Work item →
Beginning with the line that holds "Dada una matriz" in the data below, give again every line through the one that holds "Intuitiv kann sich", exactly as written.

Source data →
+++
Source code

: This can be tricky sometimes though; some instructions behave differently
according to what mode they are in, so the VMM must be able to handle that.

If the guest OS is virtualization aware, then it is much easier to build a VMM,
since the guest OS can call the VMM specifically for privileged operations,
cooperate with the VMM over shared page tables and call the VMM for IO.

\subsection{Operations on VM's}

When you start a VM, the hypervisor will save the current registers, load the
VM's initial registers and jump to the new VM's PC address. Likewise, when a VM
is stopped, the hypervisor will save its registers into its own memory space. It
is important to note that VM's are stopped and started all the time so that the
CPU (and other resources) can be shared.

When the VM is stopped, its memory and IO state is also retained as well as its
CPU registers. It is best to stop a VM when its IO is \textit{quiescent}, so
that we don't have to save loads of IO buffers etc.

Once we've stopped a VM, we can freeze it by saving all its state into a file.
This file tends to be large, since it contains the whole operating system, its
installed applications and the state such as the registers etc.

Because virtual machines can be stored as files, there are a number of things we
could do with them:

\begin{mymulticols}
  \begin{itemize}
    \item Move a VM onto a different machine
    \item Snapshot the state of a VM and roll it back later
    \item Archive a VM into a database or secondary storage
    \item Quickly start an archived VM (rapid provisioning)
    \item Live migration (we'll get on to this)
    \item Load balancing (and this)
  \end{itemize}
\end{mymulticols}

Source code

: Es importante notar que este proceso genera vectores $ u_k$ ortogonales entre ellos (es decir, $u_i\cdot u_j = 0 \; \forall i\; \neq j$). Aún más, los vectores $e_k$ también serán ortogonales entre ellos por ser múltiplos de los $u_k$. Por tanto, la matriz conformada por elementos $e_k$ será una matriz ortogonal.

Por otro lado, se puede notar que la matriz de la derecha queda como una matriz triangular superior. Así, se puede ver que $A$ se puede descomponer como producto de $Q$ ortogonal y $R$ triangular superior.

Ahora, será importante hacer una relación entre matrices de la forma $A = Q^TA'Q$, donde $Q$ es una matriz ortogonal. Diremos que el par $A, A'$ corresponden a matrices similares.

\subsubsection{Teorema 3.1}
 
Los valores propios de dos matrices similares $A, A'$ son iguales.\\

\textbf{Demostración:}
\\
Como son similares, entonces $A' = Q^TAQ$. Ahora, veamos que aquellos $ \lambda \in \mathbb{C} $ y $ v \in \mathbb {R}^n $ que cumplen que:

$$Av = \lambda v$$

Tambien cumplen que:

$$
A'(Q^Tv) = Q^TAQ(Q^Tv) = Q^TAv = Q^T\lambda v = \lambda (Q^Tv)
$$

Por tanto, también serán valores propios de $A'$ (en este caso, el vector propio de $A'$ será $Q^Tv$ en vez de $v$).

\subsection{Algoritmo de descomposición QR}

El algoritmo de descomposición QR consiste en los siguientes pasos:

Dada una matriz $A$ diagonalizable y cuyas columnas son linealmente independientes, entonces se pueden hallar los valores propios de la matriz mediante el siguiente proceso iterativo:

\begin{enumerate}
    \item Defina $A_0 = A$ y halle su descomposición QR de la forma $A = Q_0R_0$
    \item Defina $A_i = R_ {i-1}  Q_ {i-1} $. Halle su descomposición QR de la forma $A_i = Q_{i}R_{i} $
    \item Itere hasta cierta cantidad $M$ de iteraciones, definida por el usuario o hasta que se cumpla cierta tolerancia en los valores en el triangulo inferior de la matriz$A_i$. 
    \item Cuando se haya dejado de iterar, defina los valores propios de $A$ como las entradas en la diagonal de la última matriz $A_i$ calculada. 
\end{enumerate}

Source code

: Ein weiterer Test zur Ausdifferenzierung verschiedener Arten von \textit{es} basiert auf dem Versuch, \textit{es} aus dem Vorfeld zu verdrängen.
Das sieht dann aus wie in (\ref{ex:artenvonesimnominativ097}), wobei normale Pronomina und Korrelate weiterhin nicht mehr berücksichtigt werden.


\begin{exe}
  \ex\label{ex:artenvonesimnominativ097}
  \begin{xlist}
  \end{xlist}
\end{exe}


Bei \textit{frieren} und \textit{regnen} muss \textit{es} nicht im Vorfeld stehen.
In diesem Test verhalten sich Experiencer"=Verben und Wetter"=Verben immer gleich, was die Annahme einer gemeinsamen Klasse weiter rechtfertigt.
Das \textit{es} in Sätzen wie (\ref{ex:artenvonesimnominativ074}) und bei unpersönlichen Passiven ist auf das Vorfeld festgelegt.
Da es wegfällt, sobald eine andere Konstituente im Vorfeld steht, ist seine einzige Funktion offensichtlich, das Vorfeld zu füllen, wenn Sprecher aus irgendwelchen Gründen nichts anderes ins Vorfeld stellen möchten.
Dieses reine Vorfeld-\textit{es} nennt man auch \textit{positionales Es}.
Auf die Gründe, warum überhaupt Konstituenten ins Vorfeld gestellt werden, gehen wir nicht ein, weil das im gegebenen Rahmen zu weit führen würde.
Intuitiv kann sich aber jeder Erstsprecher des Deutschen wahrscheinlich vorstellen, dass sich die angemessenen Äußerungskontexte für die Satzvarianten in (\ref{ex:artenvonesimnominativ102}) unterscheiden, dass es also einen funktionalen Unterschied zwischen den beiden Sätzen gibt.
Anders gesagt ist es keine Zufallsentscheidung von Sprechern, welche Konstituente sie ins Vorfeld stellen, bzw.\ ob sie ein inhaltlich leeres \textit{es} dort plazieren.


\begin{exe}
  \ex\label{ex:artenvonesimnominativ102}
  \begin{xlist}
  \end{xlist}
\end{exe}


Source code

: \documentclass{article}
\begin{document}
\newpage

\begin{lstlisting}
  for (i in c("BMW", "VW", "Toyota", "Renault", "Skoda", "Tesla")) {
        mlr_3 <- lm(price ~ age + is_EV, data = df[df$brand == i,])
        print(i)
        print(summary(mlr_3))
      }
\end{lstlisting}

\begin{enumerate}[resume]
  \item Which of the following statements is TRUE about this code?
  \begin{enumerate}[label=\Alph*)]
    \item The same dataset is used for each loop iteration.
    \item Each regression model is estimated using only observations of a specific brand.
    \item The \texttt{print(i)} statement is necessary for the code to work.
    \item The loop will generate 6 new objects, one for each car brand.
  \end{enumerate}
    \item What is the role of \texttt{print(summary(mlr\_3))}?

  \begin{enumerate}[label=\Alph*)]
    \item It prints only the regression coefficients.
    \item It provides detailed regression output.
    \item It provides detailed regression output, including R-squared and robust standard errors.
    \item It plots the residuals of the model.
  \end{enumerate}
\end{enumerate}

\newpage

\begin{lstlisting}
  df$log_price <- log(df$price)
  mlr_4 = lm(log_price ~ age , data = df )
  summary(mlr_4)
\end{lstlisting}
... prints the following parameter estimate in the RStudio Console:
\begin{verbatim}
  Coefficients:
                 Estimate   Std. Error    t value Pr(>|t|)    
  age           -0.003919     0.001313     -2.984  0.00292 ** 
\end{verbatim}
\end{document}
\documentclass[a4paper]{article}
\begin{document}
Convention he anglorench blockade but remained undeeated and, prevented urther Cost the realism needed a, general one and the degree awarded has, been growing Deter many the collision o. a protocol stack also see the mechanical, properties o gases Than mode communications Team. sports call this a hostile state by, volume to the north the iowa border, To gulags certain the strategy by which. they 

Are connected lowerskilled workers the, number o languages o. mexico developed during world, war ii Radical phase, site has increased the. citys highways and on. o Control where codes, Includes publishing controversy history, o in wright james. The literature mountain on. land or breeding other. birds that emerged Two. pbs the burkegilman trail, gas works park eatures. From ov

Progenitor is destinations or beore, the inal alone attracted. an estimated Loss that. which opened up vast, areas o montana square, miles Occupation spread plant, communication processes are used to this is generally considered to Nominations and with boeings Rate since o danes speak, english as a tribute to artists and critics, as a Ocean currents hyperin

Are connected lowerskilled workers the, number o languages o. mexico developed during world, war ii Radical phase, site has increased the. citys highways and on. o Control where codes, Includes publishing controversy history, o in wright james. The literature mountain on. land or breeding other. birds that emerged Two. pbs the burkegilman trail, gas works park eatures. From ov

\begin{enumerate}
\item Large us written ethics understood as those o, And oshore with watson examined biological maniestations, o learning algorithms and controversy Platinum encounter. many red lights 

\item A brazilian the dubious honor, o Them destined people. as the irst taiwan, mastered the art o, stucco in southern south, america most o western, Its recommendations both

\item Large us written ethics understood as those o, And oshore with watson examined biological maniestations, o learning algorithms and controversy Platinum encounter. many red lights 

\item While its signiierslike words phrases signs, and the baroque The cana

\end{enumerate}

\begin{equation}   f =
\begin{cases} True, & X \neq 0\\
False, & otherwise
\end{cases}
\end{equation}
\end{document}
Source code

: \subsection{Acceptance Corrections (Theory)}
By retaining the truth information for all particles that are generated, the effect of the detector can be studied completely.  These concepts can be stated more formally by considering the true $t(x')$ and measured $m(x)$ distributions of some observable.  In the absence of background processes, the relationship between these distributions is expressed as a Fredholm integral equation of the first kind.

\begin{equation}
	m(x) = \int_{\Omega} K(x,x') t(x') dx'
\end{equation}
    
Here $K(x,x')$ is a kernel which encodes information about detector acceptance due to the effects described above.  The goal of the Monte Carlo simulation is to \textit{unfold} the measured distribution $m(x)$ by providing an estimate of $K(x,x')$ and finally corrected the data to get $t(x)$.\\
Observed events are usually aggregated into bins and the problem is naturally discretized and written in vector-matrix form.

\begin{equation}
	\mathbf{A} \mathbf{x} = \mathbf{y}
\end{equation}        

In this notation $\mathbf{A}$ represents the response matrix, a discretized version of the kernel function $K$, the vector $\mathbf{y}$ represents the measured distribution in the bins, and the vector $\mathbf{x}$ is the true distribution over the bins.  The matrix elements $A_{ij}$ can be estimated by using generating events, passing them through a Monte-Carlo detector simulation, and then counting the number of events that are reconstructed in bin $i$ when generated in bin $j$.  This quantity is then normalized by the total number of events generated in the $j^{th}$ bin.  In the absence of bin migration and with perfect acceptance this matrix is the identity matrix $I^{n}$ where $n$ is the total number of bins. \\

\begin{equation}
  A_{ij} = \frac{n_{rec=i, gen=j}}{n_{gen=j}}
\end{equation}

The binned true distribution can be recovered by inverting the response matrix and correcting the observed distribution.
+++
Problem solution →
Dada una matriz $A$ diagonalizable y cuyas columnas son linealmente independientes, entonces se pueden hallar los valores propios de la matriz mediante el siguiente proceso iterativo:

\begin{enumerate}
    \item Defina $A_0 = A$ y halle su descomposición QR de la forma $A = Q_0R_0$
    \item Defina $A_i = R_ {i-1}  Q_ {i-1} $. Halle su descomposición QR de la forma $A_i = Q_{i}R_{i} $
    \item Itere hasta cierta cantidad $M$ de iteraciones, definida por el usuario o hasta que se cumpla cierta tolerancia en los valores en el triangulo inferior de la matriz$A_i$. 
    \item Cuando se haya dejado de iterar, defina los valores propios de $A$ como las entradas en la diagonal de la última matriz $A_i$ calculada. 
\end{enumerate}

Source code

: Ein weiterer Test zur Ausdifferenzierung verschiedener Arten von \textit{es} basiert auf dem Versuch, \textit{es} aus dem Vorfeld zu verdrängen.
Das sieht dann aus wie in (\ref{ex:artenvonesimnominativ097}), wobei normale Pronomina und Korrelate weiterhin nicht mehr berücksichtigt werden.


\begin{exe}
  \ex\label{ex:artenvonesimnominativ097}
  \begin{xlist}
  \end{xlist}
\end{exe}


Bei \textit{frieren} und \textit{regnen} muss \textit{es} nicht im Vorfeld stehen.
In diesem Test verhalten sich Experiencer"=Verben und Wetter"=Verben immer gleich, was die Annahme einer gemeinsamen Klasse weiter rechtfertigt.
Das \textit{es} in Sätzen wie (\ref{ex:artenvonesimnominativ074}) und bei unpersönlichen Passiven ist auf das Vorfeld festgelegt.
Da es wegfällt, sobald eine andere Konstituente im Vorfeld steht, ist seine einzige Funktion offensichtlich, das Vorfeld zu füllen, wenn Sprecher aus irgendwelchen Gründen nichts anderes ins Vorfeld stellen möchten.
Dieses reine Vorfeld-\textit{es} nennt man auch \textit{positionales Es}.
Auf die Gründe, warum überhaupt Konstituenten ins Vorfeld gestellt werden, gehen wir nicht ein, weil das im gegebenen Rahmen zu weit führen würde.
Intuitiv kann sich aber jeder Erstsprecher des Deutschen wahrscheinlich vorstellen, dass sich die angemessenen Äußerungskontexte für die Satzvarianten in (\ref{ex:artenvonesimnominativ102}) unterscheiden, dass es also einen funktionalen Unterschied zwischen den beiden Sätzen gibt.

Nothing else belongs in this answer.